To combine process with tools, RevOps leaders can follow this roadmap:
- Build your process around project management and collaboration. Define your process and prioritization techniques that can do extensive discovery.
- Use a CRM tool to execute on the day-to-day. This shouldn’t be your be-all and end-all, but is an important component. Make sure to focus on the strategy piece and bring the ideas from your centers of excellence to life.
- Forecasting is the foundation for all strategies. Know your KPIs, where the business is trending and where there’s opportunity to expand. And avoid technical debt!
The net-net is that strong RevOps creates a better customer buying experience, which will deliver revenue, retention and loyalty that scales.
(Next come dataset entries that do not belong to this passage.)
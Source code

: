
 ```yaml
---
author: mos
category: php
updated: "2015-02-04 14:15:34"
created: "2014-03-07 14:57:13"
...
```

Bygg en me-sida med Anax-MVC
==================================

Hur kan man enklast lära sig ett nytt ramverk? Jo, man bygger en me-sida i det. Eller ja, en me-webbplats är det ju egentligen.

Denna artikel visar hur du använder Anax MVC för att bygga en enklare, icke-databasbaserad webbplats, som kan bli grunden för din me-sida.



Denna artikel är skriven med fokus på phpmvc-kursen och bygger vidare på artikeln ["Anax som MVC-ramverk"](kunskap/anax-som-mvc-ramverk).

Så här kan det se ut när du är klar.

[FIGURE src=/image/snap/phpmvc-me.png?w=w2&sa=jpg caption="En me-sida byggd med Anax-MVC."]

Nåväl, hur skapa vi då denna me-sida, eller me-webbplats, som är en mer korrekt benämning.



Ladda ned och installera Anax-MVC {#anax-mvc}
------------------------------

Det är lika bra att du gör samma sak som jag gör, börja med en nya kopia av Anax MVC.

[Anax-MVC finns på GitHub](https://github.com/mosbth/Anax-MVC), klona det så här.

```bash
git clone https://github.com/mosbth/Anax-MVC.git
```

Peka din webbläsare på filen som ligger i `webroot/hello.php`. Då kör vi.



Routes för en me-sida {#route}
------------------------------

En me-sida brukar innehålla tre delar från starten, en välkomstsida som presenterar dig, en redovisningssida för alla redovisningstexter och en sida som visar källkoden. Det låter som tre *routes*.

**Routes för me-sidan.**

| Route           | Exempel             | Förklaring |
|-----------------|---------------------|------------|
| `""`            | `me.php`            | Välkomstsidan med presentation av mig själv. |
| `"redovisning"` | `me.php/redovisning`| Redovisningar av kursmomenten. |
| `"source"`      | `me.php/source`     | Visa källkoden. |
The key is to have constant communication, shared metrics and a strong process that ultimately leads to a better customer experience.
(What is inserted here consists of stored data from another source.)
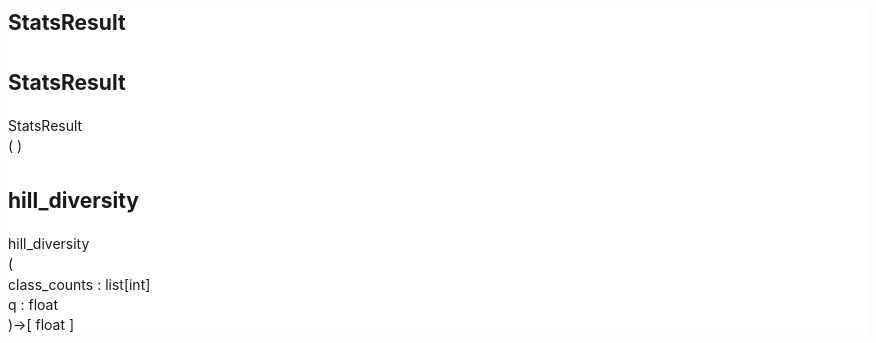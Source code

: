 </div>

 
</div>


<div class="class">


## StatsResult




<div class="function">

## StatsResult


<div class="content">
<span class="name">StatsResult</span><div class="signature">
  <span class="pt">(</span>
  <span class="pt">)</span>
</div>
</div>

</div>

 
</div>


<div class="function">

## hill_diversity


<div class="content">
<span class="name">hill_diversity</span><div class="signature multiline">
  <span class="pt">(</span>
  <div class="param">
    <span class="pn">class_counts</span>
    <span class="pc">:</span>
    <span class="pa"> list[int]</span>
  </div>
  <div class="param">
    <span class="pn">q</span>
    <span class="pc">:</span>
    <span class="pa"> float</span>
  </div>
  <span class="pt">)-&gt;[</span>
  <span class="pr">float</span>
  <span class="pt">]</span>
</div>
</div>

</div>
3. Strengthen your RevOps muscle to manage change
Getting RevOps right can help your company position itself for ups and downs. We all know there’s great uncertainty in any business, especially in the current climate. Certain factors are out of our control, but you can control your process—and the ability to mitigate risk.
That’s why, companies should be proactive versus reactive to changing business conditions. To get started, first strengthen RevOps by having solid FieldOps in place. You want to build out that FieldOps function right around the $50 million run-rate to build the muscle memory from the start. FieldOps may not be hugely valuable from day one. The investment early on is about teaching and coaching stakeholders on how to work with operations.
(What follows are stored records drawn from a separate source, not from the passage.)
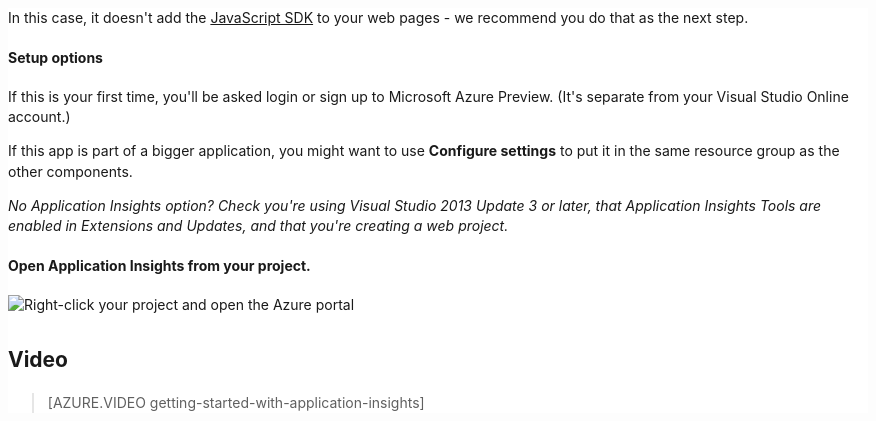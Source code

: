 In this case, it doesn't add the [JavaScript SDK][client] to your web pages - we recommend you do that as the next step.

#### Setup options

If this is your first time, you'll be asked login or sign up to Microsoft Azure Preview. (It's separate from your Visual Studio Online account.)

If this app is part of a bigger application, you might want to use **Configure settings** to put it in the same resource group as the other components. 

*No Application Insights option? Check you're using Visual Studio 2013 Update 3 or later, that Application Insights Tools are enabled in Extensions and Updates, and that you're creating a web project.*

#### Open Application Insights from your project.

![Right-click your project and open the Azure portal](./media/app-insights-start-monitoring-app-health-usage/appinsights-04-openPortal.png)




## <a name="video"></a>Video

> [AZURE.VIDEO getting-started-with-application-insights]




[api]: app-insights-api-custom-events-metrics.md
[apikey]: app-insights-api-custom-events-metrics.md#ikey
[availability]: app-insights-monitor-web-app-availability.md
[azure]: ../insights-perf-analytics.md
[client]: app-insights-javascript.md
[detect]: app-insights-detect-triage-diagnose.md
[diagnostic]: app-insights-diagnostic-search.md
[knowUsers]: app-insights-overview-usage.md
[metrics]: app-insights-metrics-explorer.md
[netlogs]: app-insights-asp-net-trace-logs.md
[perf]: app-insights-web-monitor-performance.md
[portal]: http://portal.azure.com/
[qna]: app-insights-troubleshoot-faq.md
[redfield]: app-insights-monitor-performance-live-website-now.md
[roles]: app-insights-resources-roles-access-control.md
[start]: app-insights-get-started.md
Next, make sure that stakeholders aren’t approaching the centers of excellence with changes they want to see happen. For example, a SalesOps leader may say they need a new technology and then give instructions on how to implement it. The moment something like that starts happening, you no longer have subject matter experts driving decisions that only subject matter experts should make. FieldOps should provide feedback, pressure-test solutions and push back when necessary.
With discovery input from FieldOps, RevOps is able to deliver a prescriptive roadmap to get in front of issues—from the field to the boardroom. The process has to be data-driven and flexible. You can’t take a wait-and-see approach. And always make sure to measure and refine your strategy and process when necessary.
4. Give RevOps a seat at the leadership table
One of the most foundational things you can do to ensure your revenue organization will succeed is to give RevOps a seat at the leadership table. The RevOps team is key to prioritization, helping the business make informed decisions cross functionally. The only way RevOps will work effectively is if it’s able to have strong handoffs between groups and efficiency within the organization.
Unlike other departments, RevOps is focused on strategy and process--its also hyper-communicative and focused on bringing cross-functional teams under a single umbrella with shared metrics. This ensures that everyone is working towards delivering results for the company as a whole over the long-term.
The role of a sales operator, marketing operator and now revenue operator is probably one of the most strategic roles at every B2B software company.